## Your objective
From the entries below, return every line that includes the word "immediately".

## Data extracts
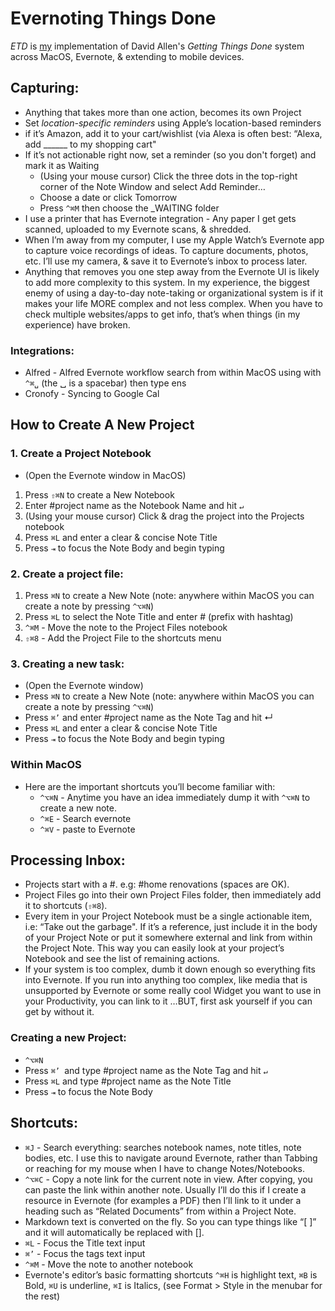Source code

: # Evernoting Things Done

_ETD_ is [my](https://github.com/patrickclery) implementation of David Allen's _Getting Things Done_ system  across MacOS, Evernote, & extending to mobile devices.

## Capturing:

* Anything that takes more than one action, becomes its own Project
* Set _location-specific reminders_ using Apple’s location-based reminders
* if it’s Amazon, add it to your cart/wishlist (via Alexa is often best: “Alexa, add ______ to my shopping cart"
* If it’s not actionable right now, set a reminder (so you don't forget) and mark it as Waiting
    * (Using your mouse cursor) Click the three dots in the top-right corner of the Note Window and select Add Reminder…
    * Choose a date or click Tomorrow
    * Press `^⌘M` then choose the _WAITING folder
* I use a printer that has Evernote integration - Any paper I get gets scanned, uploaded to my Evernote scans, & shredded.
* When I’m away from my computer, I use my Apple Watch’s Evernote app to capture voice recordings of ideas. To capture documents, photos, etc. I’ll use my camera, & save it to Evernote’s inbox to process later.
* Anything that removes you one step away from the Evernote UI is likely to add more complexity to this system. In my experience, the biggest enemy of using a day-to-day note-taking or organizational system is if it makes your life MORE complex and not less complex. When you have to check multiple websites/apps to get info, that’s when things (in my experience) have broken.

### Integrations:
* Alfred - Alfred Evernote workflow search from within MacOS using with `^⌘␣` (the ␣ is a spacebar) then type ens <search term>
* Cronofy - Syncing to Google Cal

## How to Create A New Project

### 1. Create a Project Notebook

* (Open the Evernote window in MacOS)
1. Press `⇧⌘N` to create a New Notebook
2. Enter #project name as the Notebook Name and hit `↵`
3. (Using your mouse cursor) Click & drag the project into the Projects notebook
4. Press `⌘L` and enter a clear & concise Note Title
5. Press `⇥` to focus the Note Body and begin typing

### 2. Create a project file:

1. Press `⌘N` to create a New Note (note: anywhere within MacOS you can create a note by pressing `^⌥⌘N`)
2. Press `⌘L` to select the Note Title and enter #<Project Name> (prefix with hashtag)
3. `^⌘M` - Move the note to the Project Files notebook
4. `⇧⌘8` - Add the Project File to the shortcuts menu

### 3. Creating a new task:

* (Open the Evernote window)
* Press `⌘N` to create a New Note (note: anywhere within MacOS you can create a note by pressing `^⌥⌘N`)
* Press `⌘’` and enter #project name as the Note Tag and hit ↵
* Press `⌘L` and enter a clear & concise Note Title
* Press `⇥` to focus the Note Body and begin typing

### Within MacOS

* Here are the important shortcuts you’ll become familiar with:
    * `^⌥⌘N` - Anytime you have an idea immediately dump it with `^⌥⌘N` to create a new note.
    * `^⌘E` - Search evernote
    * `^⌘V` - paste to Evernote

## Processing Inbox:

* Projects start with a #. e.g: #home renovations (spaces are OK).
* Project Files go into their own Project Files folder, then immediately add it to shortcuts (`⇧⌘8`).
* Every item in your Project Notebook must be a single actionable item, i.e: “Take out the garbage". If it’s a reference, just include it in the body of your Project Note or put it somewhere external and link from within the Project Note. This way you can easily look at your project’s Notebook and see the list of remaining actions.
* If your system is too complex, dumb it down enough so everything fits into Evernote. If you run into anything too complex, like media that is unsupported by Evernote or some really cool Widget you want to use in your Productivity, you can link to it …BUT, first ask yourself if you can get by without it. 

### Creating a new Project:

* `^⌥⌘N`
* Press `⌘’ `and type #project name as the Note Tag and hit `↵`
* Press `⌘L` and type #project name as the Note Title
* Press `⇥` to focus the Note Body

## Shortcuts:

* `⌘J` - Search everything: searches notebook names, note titles, note bodies, etc. I use this to navigate around Evernote, rather than Tabbing or reaching for my mouse when I have to change Notes/Notebooks.
* `^⌥⌘C` - Copy a note link for the current note in view. After copying, you can paste the link within another note. Usually I’ll do this if I create a resource in Evernote (for examples a PDF) then I’ll link to it under a heading such as “Related Documents” from within a Project Note.
* Markdown text is converted on the fly. So you can type things like “[ ]” and it will automatically be replaced with []. 
* `⌘L` - Focus the Title text input
* `⌘’` - Focus the tags text input
* `^⌘M` - Move the note to another notebook
* Evernote's editor’s basic formatting shortcuts `^⌘H` is highlight text, `⌘B` is Bold, `⌘U` is underline, `⌘I` is Italics, (see Format > Style in the menubar for the rest)
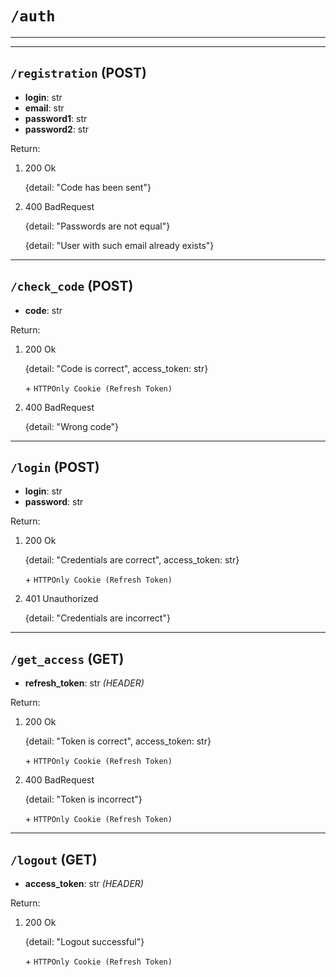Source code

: # `/auth`

---

---

## `/registration` (POST)
* **login**: str
* **email**: str
* **password1**: str
* **password2**: str

Return:
1. 200 Ok

    {detail: "Code has been sent"}
2. 400 BadRequest

    {detail: "Passwords are not equal"}
    
    {detail: "User with such email already exists"}

---

## `/check_code` (POST)
* **code**: str

Return:
1. 200 Ok

    {detail: "Code is correct", access_token: str}

    \+ `HTTPOnly Cookie (Refresh Token)`
2. 400 BadRequest

    {detail: "Wrong code"}

---

## `/login` (POST)
* **login**: str
* **password**: str

Return:
1. 200 Ok

    {detail: "Credentials are correct", access_token: str}

    \+ `HTTPOnly Cookie (Refresh Token)`
2. 401 Unauthorized

    {detail: "Credentials are incorrect"}

---

## `/get_access` (GET)
* **refresh_token**: str *(HEADER)*

Return:
1. 200 Ok

    {detail: "Token is correct", access_token: str} 

    \+ `HTTPOnly Cookie (Refresh Token)`
2. 400 BadRequest

    {detail: "Token is incorrect"}

    \+ `HTTPOnly Cookie (Refresh Token)`
---

## `/logout` (GET)
* **access_token**: str *(HEADER)*

Return:
1. 200 Ok 

    {detail: "Logout successful"} 

    \+ `HTTPOnly Cookie (Refresh Token)`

## Response to this task
    * `^⌥⌘N` - Anytime you have an idea immediately dump it with `^⌥⌘N` to create a new note.
* Project Files go into their own Project Files folder, then immediately add it to shortcuts (`⇧⌘8`).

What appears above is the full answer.